Let it simmer so the flavors have time to marry.

Enjoy!

Mango Salsa over Mahi Mahi, and a 50th post thank you

To celebrate my 50th post on SeaJetCook, I wanted to post one of my favorite dishes of all time: Mango Salsa over Mahi Mahi. There are so many reasons why this is my favorite. The mango brings me back to one of my favorite places in the world: the beach in Hawaii. The cilantro in the salsa reminds me of growing up in Southern California, my home. Fish is one of my favorite foods ever, and mahi mahi in particular tops the list. It’s spicy, sweet, light, and fresh. The crunchiness of the salsa perfectly balances the delicate flakiness of the fish. The deliciousness of this meal is to die for (no pun intended, keep reading), and I just lucked out that it’s incredibly healthy, too.

Maybe this is a little morbid, and maybe it’s a bit of an over-share, but my family and I have often discussed what we would want our last meals to be. More specifically, what our death row meals would be. It’s weird, I know. But if you throw away the weirdness, what it really boils down to is what our favorite meals are. I know Clinton’s would be teriyaki steak and chicken with a zesty salad and giant scoop of white rice. My dad’s would be a bone-in filet with a baked potato, sautéed mushrooms, and beets. Mom’s would be the same (which is why they’re meant for each other). Throw a big helping of steamed broccoli and creamy, garlicky mashed potatoes with mango salsa-topped mahi mahi, and you have mine. So here’s my recipe, I hope you all enjoy this dish as much as I do!

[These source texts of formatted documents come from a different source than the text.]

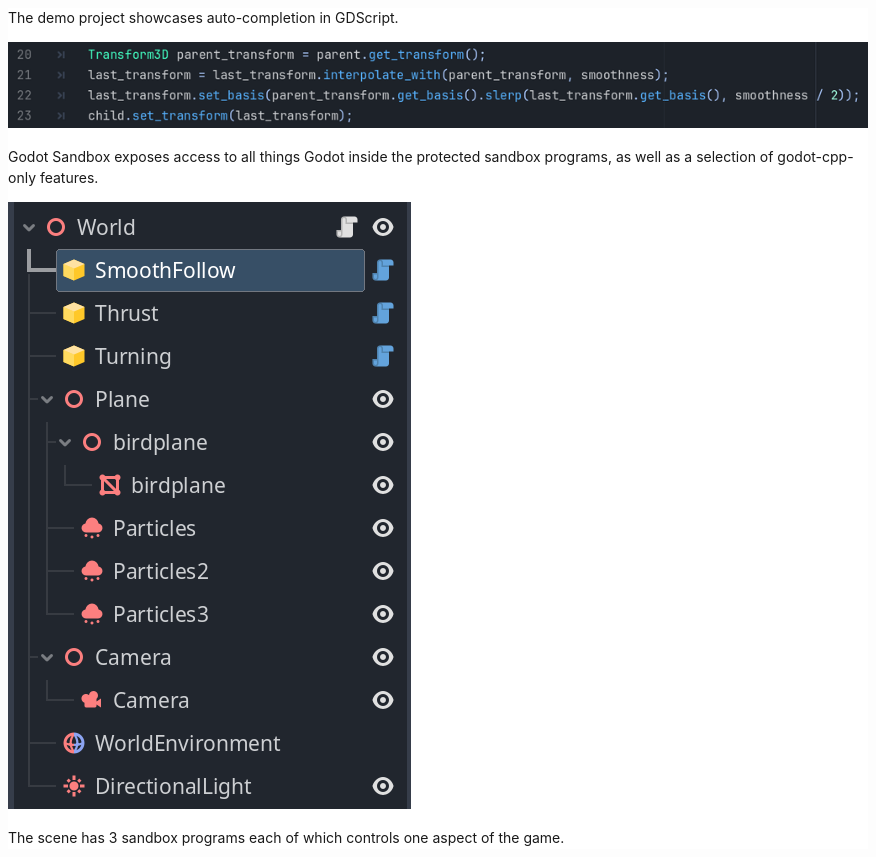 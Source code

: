 The demo project showcases auto-completion in GDScript.

![alt text](image-2.png)

Godot Sandbox exposes access to all things Godot inside the protected sandbox programs, as well as a selection of godot-cpp-only features.

![alt text](image-3.png)

The scene has 3 sandbox programs each of which controls one aspect of the game.
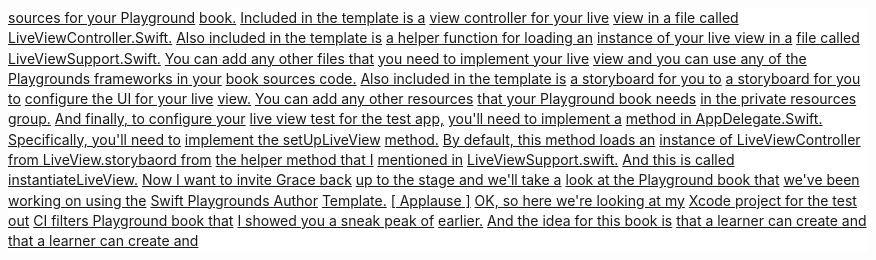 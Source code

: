 [sources for your Playground](https://developer.apple.com/videos/wwdc2018/videos/play/wwdc2018/413/?time=570) [book.](https://developer.apple.com/videos/wwdc2018/videos/play/wwdc2018/413/?time=572) [Included in the template is a](https://developer.apple.com/videos/wwdc2018/videos/play/wwdc2018/413/?time=572) [view controller for your live](https://developer.apple.com/videos/wwdc2018/videos/play/wwdc2018/413/?time=574) [view in a file called](https://developer.apple.com/videos/wwdc2018/videos/play/wwdc2018/413/?time=575) [LiveViewController.Swift.](https://developer.apple.com/videos/wwdc2018/videos/play/wwdc2018/413/?time=577) [Also included in the template is](https://developer.apple.com/videos/wwdc2018/videos/play/wwdc2018/413/?time=579) [a helper function for loading an](https://developer.apple.com/videos/wwdc2018/videos/play/wwdc2018/413/?time=580) [instance of your live view in a](https://developer.apple.com/videos/wwdc2018/videos/play/wwdc2018/413/?time=582) [file called](https://developer.apple.com/videos/wwdc2018/videos/play/wwdc2018/413/?time=584) [LiveViewSupport.Swift.](https://developer.apple.com/videos/wwdc2018/videos/play/wwdc2018/413/?time=585) [You can add any other files that](https://developer.apple.com/videos/wwdc2018/videos/play/wwdc2018/413/?time=587) [you need to implement your live](https://developer.apple.com/videos/wwdc2018/videos/play/wwdc2018/413/?time=588) [view and you can use any of the](https://developer.apple.com/videos/wwdc2018/videos/play/wwdc2018/413/?time=590) [Playgrounds frameworks in your](https://developer.apple.com/videos/wwdc2018/videos/play/wwdc2018/413/?time=592) [book sources code.](https://developer.apple.com/videos/wwdc2018/videos/play/wwdc2018/413/?time=593) [Also included in the template is](https://developer.apple.com/videos/wwdc2018/videos/play/wwdc2018/413/?time=595) [a storyboard for you to](https://developer.apple.com/videos/wwdc2018/videos/play/wwdc2018/413/?time=598) [a storyboard for you to](https://developer.apple.com/videos/wwdc2018/videos/play/wwdc2018/413/?time=598) [configure the UI for your live](https://developer.apple.com/videos/wwdc2018/videos/play/wwdc2018/413/?time=600) [view.](https://developer.apple.com/videos/wwdc2018/videos/play/wwdc2018/413/?time=601) [You can add any other resources](https://developer.apple.com/videos/wwdc2018/videos/play/wwdc2018/413/?time=602) [that your Playground book needs](https://developer.apple.com/videos/wwdc2018/videos/play/wwdc2018/413/?time=604) [in the private resources group.](https://developer.apple.com/videos/wwdc2018/videos/play/wwdc2018/413/?time=605) [And finally, to configure your](https://developer.apple.com/videos/wwdc2018/videos/play/wwdc2018/413/?time=607) [live view test for the test app,](https://developer.apple.com/videos/wwdc2018/videos/play/wwdc2018/413/?time=610) [you'll need to implement a](https://developer.apple.com/videos/wwdc2018/videos/play/wwdc2018/413/?time=613) [method in AppDelegate.Swift.](https://developer.apple.com/videos/wwdc2018/videos/play/wwdc2018/413/?time=614) [Specifically, you'll need to](https://developer.apple.com/videos/wwdc2018/videos/play/wwdc2018/413/?time=616) [implement the setUpLiveView](https://developer.apple.com/videos/wwdc2018/videos/play/wwdc2018/413/?time=618) [method.](https://developer.apple.com/videos/wwdc2018/videos/play/wwdc2018/413/?time=619) [By default, this method loads an](https://developer.apple.com/videos/wwdc2018/videos/play/wwdc2018/413/?time=621) [instance of LiveViewController](https://developer.apple.com/videos/wwdc2018/videos/play/wwdc2018/413/?time=622) [from LiveView.storybaord from](https://developer.apple.com/videos/wwdc2018/videos/play/wwdc2018/413/?time=624) [the helper method that I](https://developer.apple.com/videos/wwdc2018/videos/play/wwdc2018/413/?time=626) [mentioned in](https://developer.apple.com/videos/wwdc2018/videos/play/wwdc2018/413/?time=627) [LiveViewSupport.swift.](https://developer.apple.com/videos/wwdc2018/videos/play/wwdc2018/413/?time=628) [And this is called](https://developer.apple.com/videos/wwdc2018/videos/play/wwdc2018/413/?time=629) [instantiateLiveView.](https://developer.apple.com/videos/wwdc2018/videos/play/wwdc2018/413/?time=630) [Now I want to invite Grace back](https://developer.apple.com/videos/wwdc2018/videos/play/wwdc2018/413/?time=633) [up to the stage and we'll take a](https://developer.apple.com/videos/wwdc2018/videos/play/wwdc2018/413/?time=635) [look at the Playground book that](https://developer.apple.com/videos/wwdc2018/videos/play/wwdc2018/413/?time=636) [we've been working on using the](https://developer.apple.com/videos/wwdc2018/videos/play/wwdc2018/413/?time=638) [Swift Playgrounds Author](https://developer.apple.com/videos/wwdc2018/videos/play/wwdc2018/413/?time=639) [Template.](https://developer.apple.com/videos/wwdc2018/videos/play/wwdc2018/413/?time=640) [[ Applause ]](https://developer.apple.com/videos/wwdc2018/videos/play/wwdc2018/413/?time=642) [OK, so here we're looking at my](https://developer.apple.com/videos/wwdc2018/videos/play/wwdc2018/413/?time=649) [Xcode project for the test out](https://developer.apple.com/videos/wwdc2018/videos/play/wwdc2018/413/?time=651) [CI filters Playground book that](https://developer.apple.com/videos/wwdc2018/videos/play/wwdc2018/413/?time=654) [I showed you a sneak peak of](https://developer.apple.com/videos/wwdc2018/videos/play/wwdc2018/413/?time=655) [earlier.](https://developer.apple.com/videos/wwdc2018/videos/play/wwdc2018/413/?time=656) [And the idea for this book is](https://developer.apple.com/videos/wwdc2018/videos/play/wwdc2018/413/?time=657) [that a learner can create and](https://developer.apple.com/videos/wwdc2018/videos/play/wwdc2018/413/?time=659) [that a learner can create and](https://developer.apple.com/videos/wwdc2018/videos/play/wwdc2018/413/?time=659) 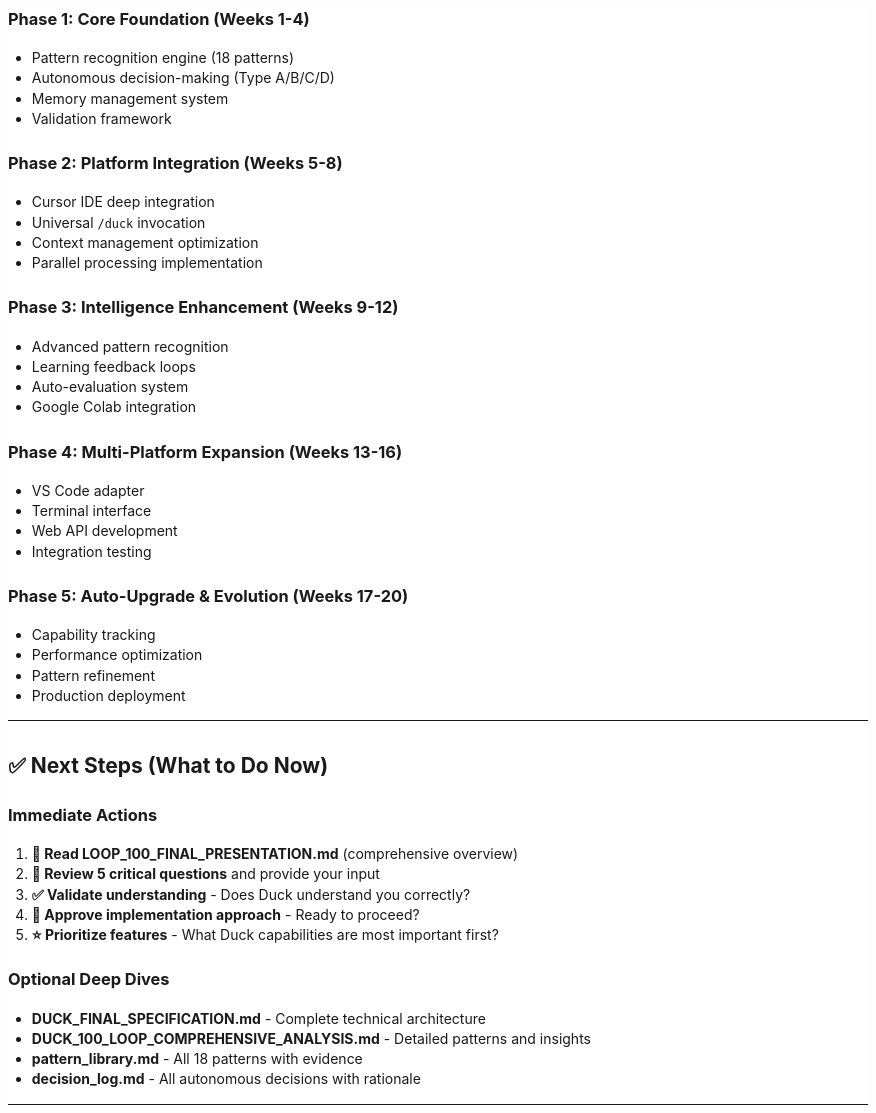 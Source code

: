 ### **Phase 1: Core Foundation (Weeks 1-4)**
- Pattern recognition engine (18 patterns)
- Autonomous decision-making (Type A/B/C/D)
- Memory management system
- Validation framework

### **Phase 2: Platform Integration (Weeks 5-8)**
- Cursor IDE deep integration
- Universal `/duck` invocation
- Context management optimization
- Parallel processing implementation

### **Phase 3: Intelligence Enhancement (Weeks 9-12)**
- Advanced pattern recognition
- Learning feedback loops
- Auto-evaluation system
- Google Colab integration

### **Phase 4: Multi-Platform Expansion (Weeks 13-16)**
- VS Code adapter
- Terminal interface
- Web API development
- Integration testing

### **Phase 5: Auto-Upgrade & Evolution (Weeks 17-20)**
- Capability tracking
- Performance optimization
- Pattern refinement
- Production deployment

---

## ✅ **Next Steps (What to Do Now)**

### **Immediate Actions**

1. **📖 Read LOOP_100_FINAL_PRESENTATION.md** (comprehensive overview)
2. **🎯 Review 5 critical questions** and provide your input
3. **✅ Validate understanding** - Does Duck understand you correctly?
4. **🚀 Approve implementation approach** - Ready to proceed?
5. **⭐ Prioritize features** - What Duck capabilities are most important first?

### **Optional Deep Dives**

- **DUCK_FINAL_SPECIFICATION.md** - Complete technical architecture
- **DUCK_100_LOOP_COMPREHENSIVE_ANALYSIS.md** - Detailed patterns and insights
- **pattern_library.md** - All 18 patterns with evidence
- **decision_log.md** - All autonomous decisions with rationale

---
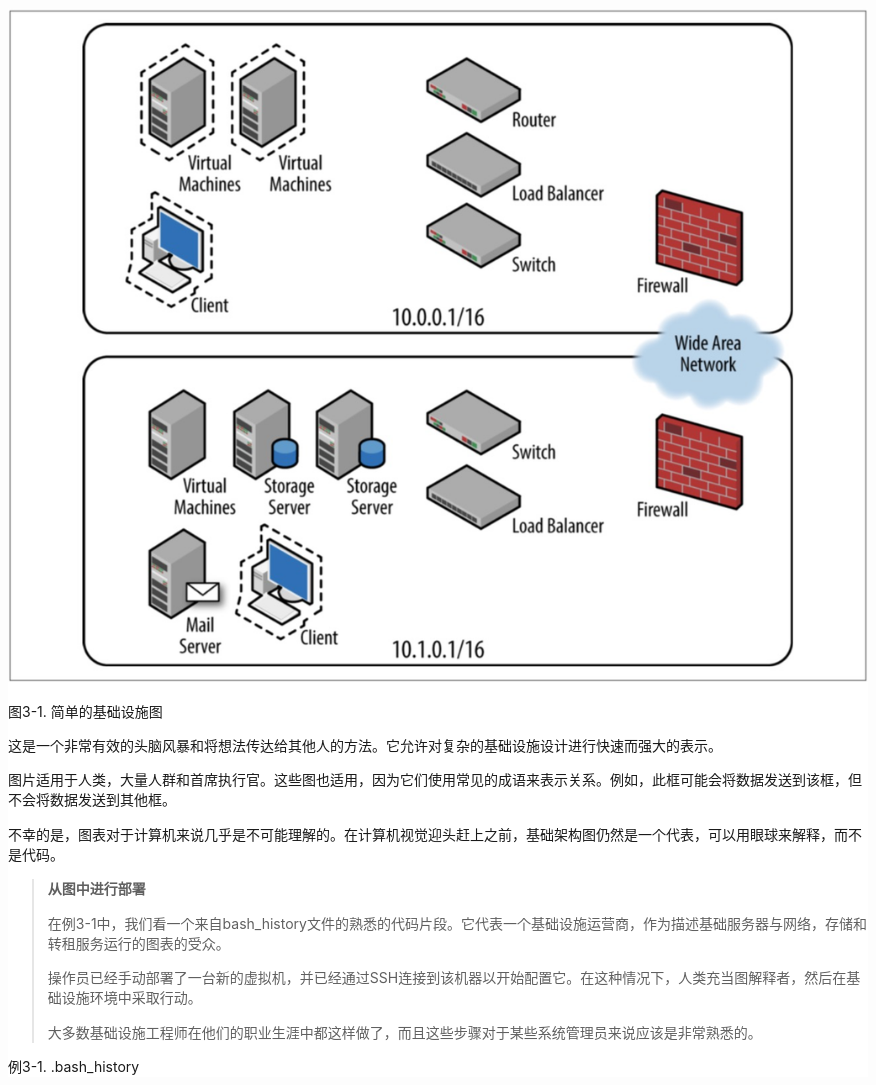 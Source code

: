![f-3-1](../images/f-3-1.jpg)

图3-1. 简单的基础设施图

这是一个非常有效的头脑风暴和将想法传达给其他人的方法。它允许对复杂的基础设施设计进行快速而强大的表示。

图片适用于人类，大量人群和首席执行官。这些图也适用，因为它们使用常见的成语来表示关系。例如，此框可能会将数据发送到该框，但不会将数据发送到其他框。

不幸的是，图表对于计算机来说几乎是不可能理解的。在计算机视觉迎头赶上之前，基础架构图仍然是一个代表，可以用眼球来解释，而不是代码。

> **从图中进行部署**
>
> 在例3-1中，我们看一个来自bash_history文件的熟悉的代码片段。它代表一个基础设施运营商，作为描述基础服务器与网络，存储和转租服务运行的图表的受众。
>
> 操作员已经手动部署了一台新的虚拟机，并已经通过SSH连接到该机器以开始配置它。在这种情况下，人类充当图解释者，然后在基础设施环境中采取行动。
>
> 大多数基础设施工程师在他们的职业生涯中都这样做了，而且这些步骤对于某些系统管理员来说应该是非常熟悉的。

例3-1. .bash_history
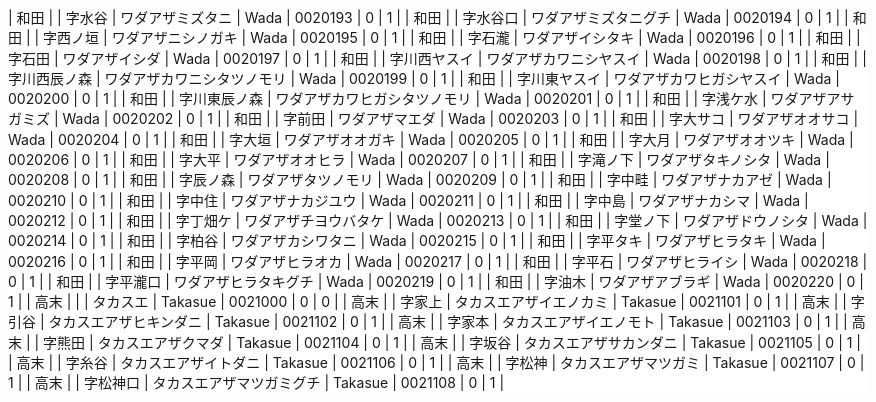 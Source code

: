 | 和田 |  | 字水谷 | ワダアザミズタニ | Wada | 0020193 | 0 | 1 |
| 和田 |  | 字水谷口 | ワダアザミズタニグチ | Wada | 0020194 | 0 | 1 |
| 和田 |  | 字西ノ垣 | ワダアザニシノガキ | Wada | 0020195 | 0 | 1 |
| 和田 |  | 字石瀧 | ワダアザイシタキ | Wada | 0020196 | 0 | 1 |
| 和田 |  | 字石田 | ワダアザイシダ | Wada | 0020197 | 0 | 1 |
| 和田 |  | 字川西ヤスイ | ワダアザカワニシヤスイ | Wada | 0020198 | 0 | 1 |
| 和田 |  | 字川西辰ノ森 | ワダアザカワニシタツノモリ | Wada | 0020199 | 0 | 1 |
| 和田 |  | 字川東ヤスイ | ワダアザカワヒガシヤスイ | Wada | 0020200 | 0 | 1 |
| 和田 |  | 字川東辰ノ森 | ワダアザカワヒガシタツノモリ | Wada | 0020201 | 0 | 1 |
| 和田 |  | 字浅ケ水 | ワダアザアサガミズ | Wada | 0020202 | 0 | 1 |
| 和田 |  | 字前田 | ワダアザマエダ | Wada | 0020203 | 0 | 1 |
| 和田 |  | 字大サコ | ワダアザオオサコ | Wada | 0020204 | 0 | 1 |
| 和田 |  | 字大垣 | ワダアザオオガキ | Wada | 0020205 | 0 | 1 |
| 和田 |  | 字大月 | ワダアザオオツキ | Wada | 0020206 | 0 | 1 |
| 和田 |  | 字大平 | ワダアザオオヒラ | Wada | 0020207 | 0 | 1 |
| 和田 |  | 字滝ノ下 | ワダアザタキノシタ | Wada | 0020208 | 0 | 1 |
| 和田 |  | 字辰ノ森 | ワダアザタツノモリ | Wada | 0020209 | 0 | 1 |
| 和田 |  | 字中畦 | ワダアザナカアゼ | Wada | 0020210 | 0 | 1 |
| 和田 |  | 字中住 | ワダアザナカジユウ | Wada | 0020211 | 0 | 1 |
| 和田 |  | 字中島 | ワダアザナカシマ | Wada | 0020212 | 0 | 1 |
| 和田 |  | 字丁畑ケ | ワダアザチヨウバタケ | Wada | 0020213 | 0 | 1 |
| 和田 |  | 字堂ノ下 | ワダアザドウノシタ | Wada | 0020214 | 0 | 1 |
| 和田 |  | 字柏谷 | ワダアザカシワタニ | Wada | 0020215 | 0 | 1 |
| 和田 |  | 字平タキ | ワダアザヒラタキ | Wada | 0020216 | 0 | 1 |
| 和田 |  | 字平岡 | ワダアザヒラオカ | Wada | 0020217 | 0 | 1 |
| 和田 |  | 字平石 | ワダアザヒライシ | Wada | 0020218 | 0 | 1 |
| 和田 |  | 字平瀧口 | ワダアザヒラタキグチ | Wada | 0020219 | 0 | 1 |
| 和田 |  | 字油木 | ワダアザアブラギ | Wada | 0020220 | 0 | 1 |
| 高末 |  |  | タカスエ | Takasue | 0021000 | 0 | 0 |
| 高末 |  | 字家上 | タカスエアザイエノカミ | Takasue | 0021101 | 0 | 1 |
| 高末 |  | 字引谷 | タカスエアザヒキンダニ | Takasue | 0021102 | 0 | 1 |
| 高末 |  | 字家本 | タカスエアザイエノモト | Takasue | 0021103 | 0 | 1 |
| 高末 |  | 字熊田 | タカスエアザクマダ | Takasue | 0021104 | 0 | 1 |
| 高末 |  | 字坂谷 | タカスエアザサカンダニ | Takasue | 0021105 | 0 | 1 |
| 高末 |  | 字糸谷 | タカスエアザイトダニ | Takasue | 0021106 | 0 | 1 |
| 高末 |  | 字松神 | タカスエアザマツガミ | Takasue | 0021107 | 0 | 1 |
| 高末 |  | 字松神口 | タカスエアザマツガミグチ | Takasue | 0021108 | 0 | 1 | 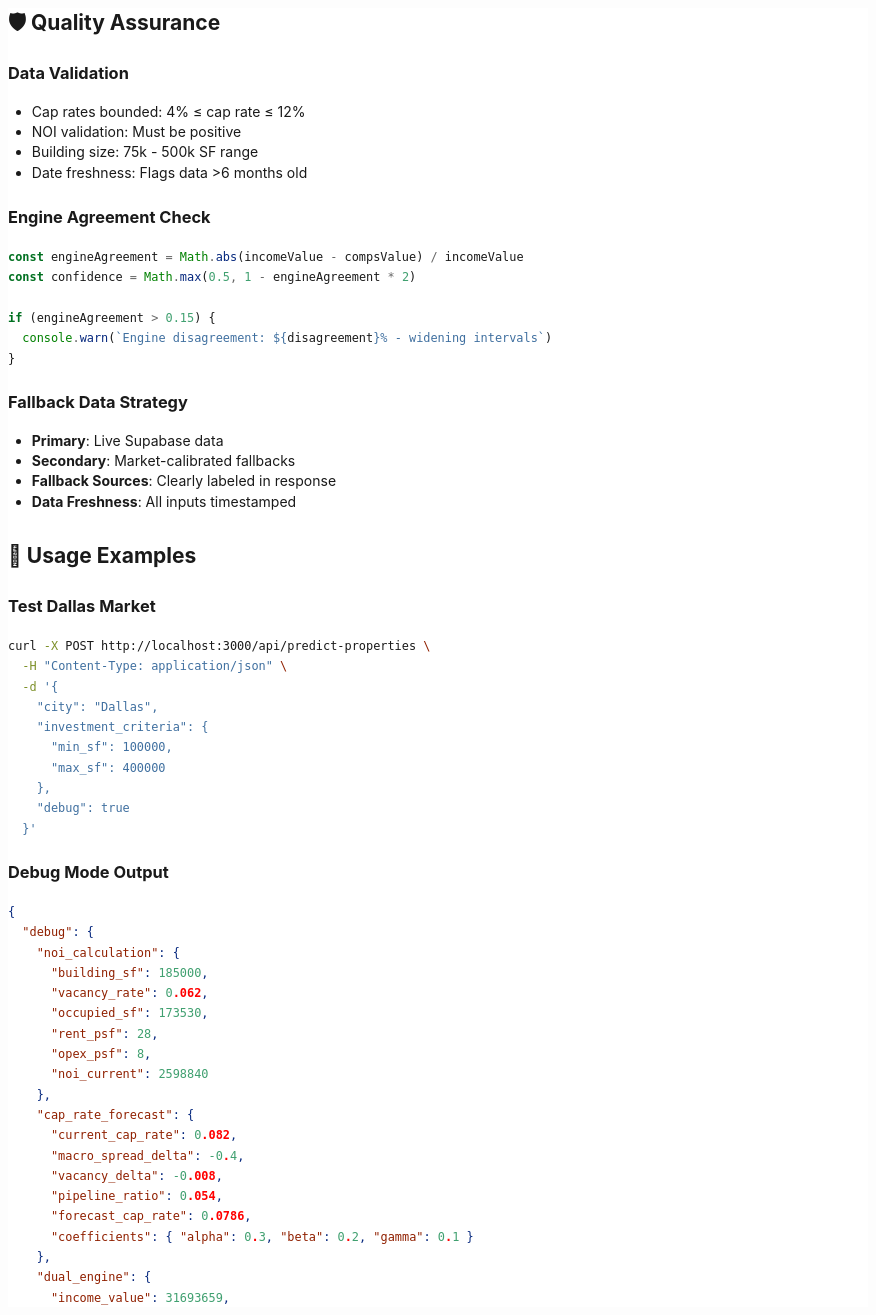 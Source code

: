 ## 🛡️ **Quality Assurance**

### **Data Validation**
- Cap rates bounded: 4% ≤ cap rate ≤ 12%
- NOI validation: Must be positive
- Building size: 75k - 500k SF range
- Date freshness: Flags data >6 months old

### **Engine Agreement Check**
```javascript
const engineAgreement = Math.abs(incomeValue - compsValue) / incomeValue
const confidence = Math.max(0.5, 1 - engineAgreement * 2)

if (engineAgreement > 0.15) {
  console.warn(`Engine disagreement: ${disagreement}% - widening intervals`)
}
```

### **Fallback Data Strategy**
- **Primary**: Live Supabase data
- **Secondary**: Market-calibrated fallbacks
- **Fallback Sources**: Clearly labeled in response
- **Data Freshness**: All inputs timestamped

## 🚀 **Usage Examples**

### **Test Dallas Market**
```bash
curl -X POST http://localhost:3000/api/predict-properties \
  -H "Content-Type: application/json" \
  -d '{
    "city": "Dallas", 
    "investment_criteria": {
      "min_sf": 100000,
      "max_sf": 400000
    },
    "debug": true
  }'
```

### **Debug Mode Output**
```json
{
  "debug": {
    "noi_calculation": {
      "building_sf": 185000,
      "vacancy_rate": 0.062,
      "occupied_sf": 173530,
      "rent_psf": 28,
      "opex_psf": 8,
      "noi_current": 2598840
    },
    "cap_rate_forecast": {
      "current_cap_rate": 0.082,
      "macro_spread_delta": -0.4,
      "vacancy_delta": -0.008,
      "pipeline_ratio": 0.054,
      "forecast_cap_rate": 0.0786,
      "coefficients": { "alpha": 0.3, "beta": 0.2, "gamma": 0.1 }
    },
    "dual_engine": {
      "income_value": 31693659,
```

It’s spicy, sweet, fresh, and simply delicious. The fact that it’s healthy is just an awesome afterthought.

What you’ll need:

  • 2 filets of mahi mahi
  • Mango salsa (makes enough for leftovers):
    • 2 ripe mangos
    • 1 medium onion
    • 2 Serrano chiles (or 1 if you don’t want it to be too spicy)
    • 1 cucumber
    • 1 cup chopped cilantro
    • 6 tbsp lemon juice

What you’ll need to do:

Though I generally like to multitask when cooking, I like to make the mango salsa before I even start cooking the fish. It gives the salsa time to let the flavors marry and letting me focus all my attention on one element of the dish.

Start by peeling your mango. Once it’s peeled, cut off the very bottom to make a flat surface or base, making easier to cut around the pit. Use a paring knife to cut off the flesh of the mango around the pit. Chop the mango into small- to medium-sized chunks. Add to a medium-sized bowl.

Cutting a base on your mango makes them easier to cut. After you cut off the big fleshy sides of the mango, they’re easy to chop into small, salsa-perfect pieces.

Peel your cucumber and chop into chunks, making them about the same size as your mangoes, and add to the bowl. Finely chop your onions.

The chiles are going to give you the heat in your salsa. Start by cutting them in half and removing all the ribs and seeds to control the heat (the spiciest parts). Then mince into very small pieces and add to your bowl.

Chop your cilantro with both the leaves and stems – I like to leave the stems in because I think they have a ton of flavor that you miss when you add only the leaves.

Add the lemon juice to your bowl, and thoroughly combine. Set aside.

This is delicious with fish, chicken, pork, or simply with tortilla chips as an appetizer. It’s a fun twist on a traditional favorite.

**Tip: I purposefully make extra servings of the mango salsa because it’s also delicious to simply serve with tortilla chips as a dip. You can also use it to top chicken or pork.

Set a pan over medium-high heat on your stove, and spray with cooking spray. Cook your mahi mahi in the pan for about 4-5 minutes on each side.

Top your mahi mahi with mango salsa and enjoy!

**As I’ve written my 50th post on the 5 month anniversary of SeaJetCook’s launch, I would like to thank all of my readers. I started this blog as a small passion project. It was a way to write down some of my recipes so I wouldn’t forget them, and I hoped to inspire a few hesitant cooks to get in the kitchen and give cooking a try. So far, SeaJetCook has reached thousands of readers in 27 countries, which simply astounds me. While I set out hoping to inspire you, it’s you that has inspired me to keep creating and keep writing. So again, thank you. And bon appetit!